Green tests are necessary, not sufficient.

We also require:

- explicit invariants
- explicit scenario intent
- clear state transitions
- review of assumptions and abstraction boundaries

### 5. Keep hot-path and recovery-path reasoning separate

Healthy steady-state behavior and degraded recovery behavior are different problems.

Both must be designed explicitly.

## Development Ladder

Every major protocol feature should move through these steps:

1. **Problem statement**
- what real bug, limit, or product goal is driving the work

2. **Contract**
- what the protocol guarantees
- what it does not guarantee

3. **State model**
- node state
- coordinator state
- recovery state
- role / epoch / lineage rules

4. **Scenario backlog**
- named scenarios
- source:
  - real failure
  - design obligation
  - adversarial distributed case

5. **Prototype / simulator**
- reduced but explicit model
- invariant checks
- V1 / V1.5 / V2 comparison where relevant

6. **Implementation**
- production code only after the protocol shape is clear enough

7. **Real validation**
- unit
- component
- integration
- real hardware where needed

8. **Feedback loop**
- turn new failures back into scenario/design inputs

## Required Artifacts

For protocol work to be considered real progress, we usually want:

### Design

- design doc
- scenario doc
- comparison doc when replacing an older approach

### Prototype

- simulator or prototype code
- tests that assert protocol behavior

### Implementation

- production patch
- production tests
- docs updated to match the actual algorithm

### Review

- implementation gate
- design/protocol gate

## Two-Gate Rule

We use two acceptance gates.

### Gate 1: implementation

Owned by the coding side.

Questions:

- does it build?
- do tests pass?
- does it behave as intended in code?

### Gate 2: protocol/design

Owned by the design/review side.

Questions:

- is the logic actually sound?
- do tests prove the intended thing?
- are assumptions explicit?
- is the abstraction boundary honest?

A task is not accepted until both gates pass.

## Layering Rule

Keep simulation layers separate.

### `distsim`

Use for:

- protocol correctness
- state transitions
- fencing
- recoverability
- promotion / lineage
- reference-state checking

### `eventsim`

Use for:

- timeout behavior
- timer races
- event ordering
- same-tick / delayed event interactions

Do not duplicate scenarios blindly across both layers.

## Test Selection Rule

Do not choose simulator inputs only from failing tests.

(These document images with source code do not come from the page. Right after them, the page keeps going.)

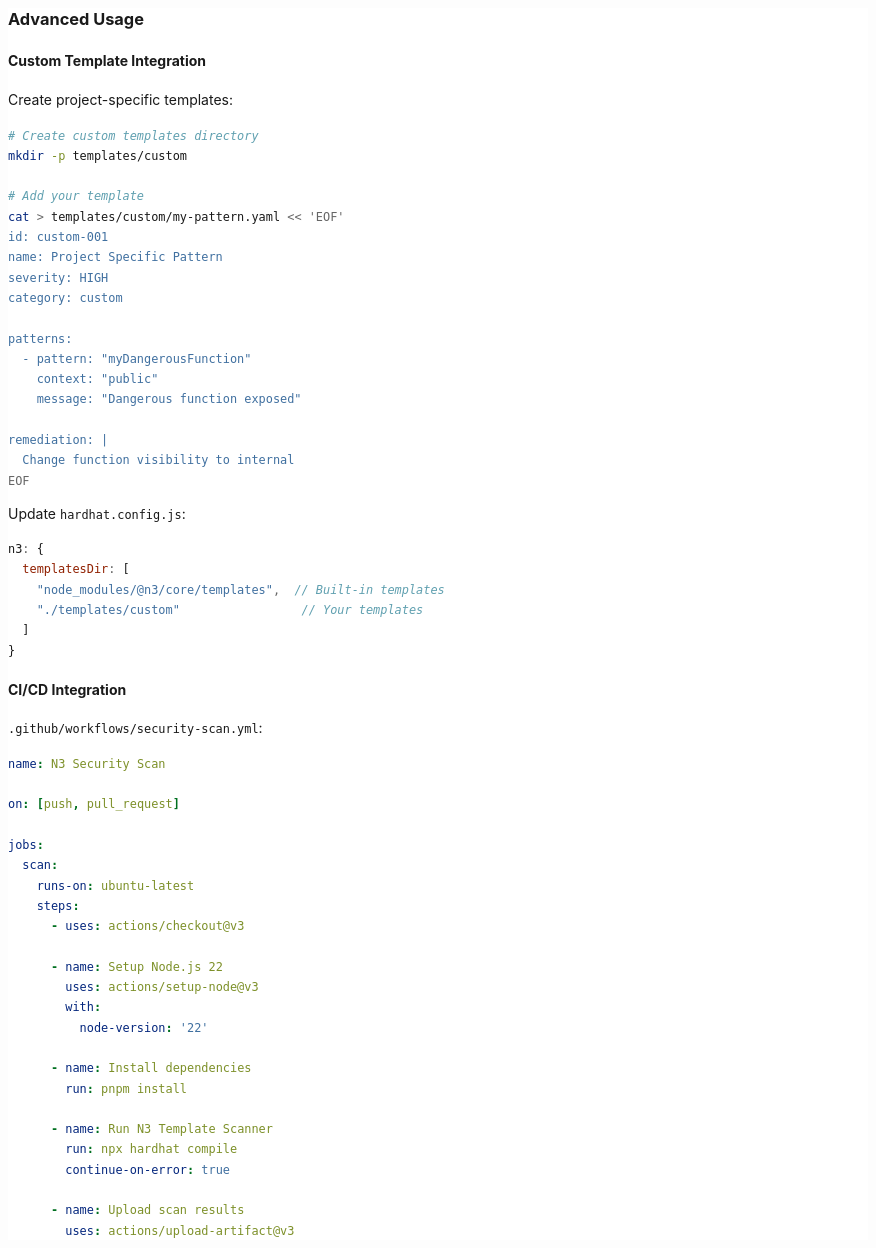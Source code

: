 ### Advanced Usage

#### Custom Template Integration

Create project-specific templates:

```bash
# Create custom templates directory
mkdir -p templates/custom

# Add your template
cat > templates/custom/my-pattern.yaml << 'EOF'
id: custom-001
name: Project Specific Pattern
severity: HIGH
category: custom

patterns:
  - pattern: "myDangerousFunction"
    context: "public"
    message: "Dangerous function exposed"

remediation: |
  Change function visibility to internal
EOF
```

Update `hardhat.config.js`:

```javascript
n3: {
  templatesDir: [
    "node_modules/@n3/core/templates",  // Built-in templates
    "./templates/custom"                 // Your templates
  ]
}
```

#### CI/CD Integration

`.github/workflows/security-scan.yml`:

```yaml
name: N3 Security Scan

on: [push, pull_request]

jobs:
  scan:
    runs-on: ubuntu-latest
    steps:
      - uses: actions/checkout@v3
      
      - name: Setup Node.js 22
        uses: actions/setup-node@v3
        with:
          node-version: '22'
      
      - name: Install dependencies
        run: pnpm install
      
      - name: Run N3 Template Scanner
        run: npx hardhat compile
        continue-on-error: true
      
      - name: Upload scan results
        uses: actions/upload-artifact@v3
```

Review all relevant tests and classify them by:

- protocol significance
- simulator value
- implementation specificity

Good simulator candidates often come from:

- barrier truth
- catch-up vs rebuild
- stale message rejection
- failover / promotion safety
- changed-address restart
- mode semantics

Keep real-only tests for:

- wire format
- OS timing
- exact WAL file behavior
- frontend transport specifics

## Version Comparison Rule

When designing a successor protocol:

- keep the old version visible
- reproduce the old failure or limitation
- show the improved behavior in the new version

For `sw-block`, that means:

- `V1`
- `V1.5`
- `V2`

should be compared explicitly where possible.

## Documentation Rule

The docs must track three different things:

### `learn/projects/sw-block/`

Use for:

- project history
- V1/V1.5 algorithm records
- phase records
- real test history

### `sw-block/design/`

Use for:

- active design truth
- V2 and later protocol docs
- scenario backlog
- comparison docs

### `sw-block/.private/phase/`

Use for:

- active execution plan
- log
- decisions

## What Good Progress Looks Like

A good protocol iteration usually has this pattern:

1. real failure or design pressure identified
2. scenario named and written down
3. simulator reproduces the bad case
4. new protocol handles it explicitly
5. implementation follows
6. real tests validate it

If one of those steps is missing, confidence is weaker.

## Bottom Line

The process is:

1. design the contract
2. model the state
3. define the scenarios
4. simulate the protocol
5. implement carefully
6. validate in real tests
7. feed failures back into design

That is the process we should keep using for V2 and any later protocol line.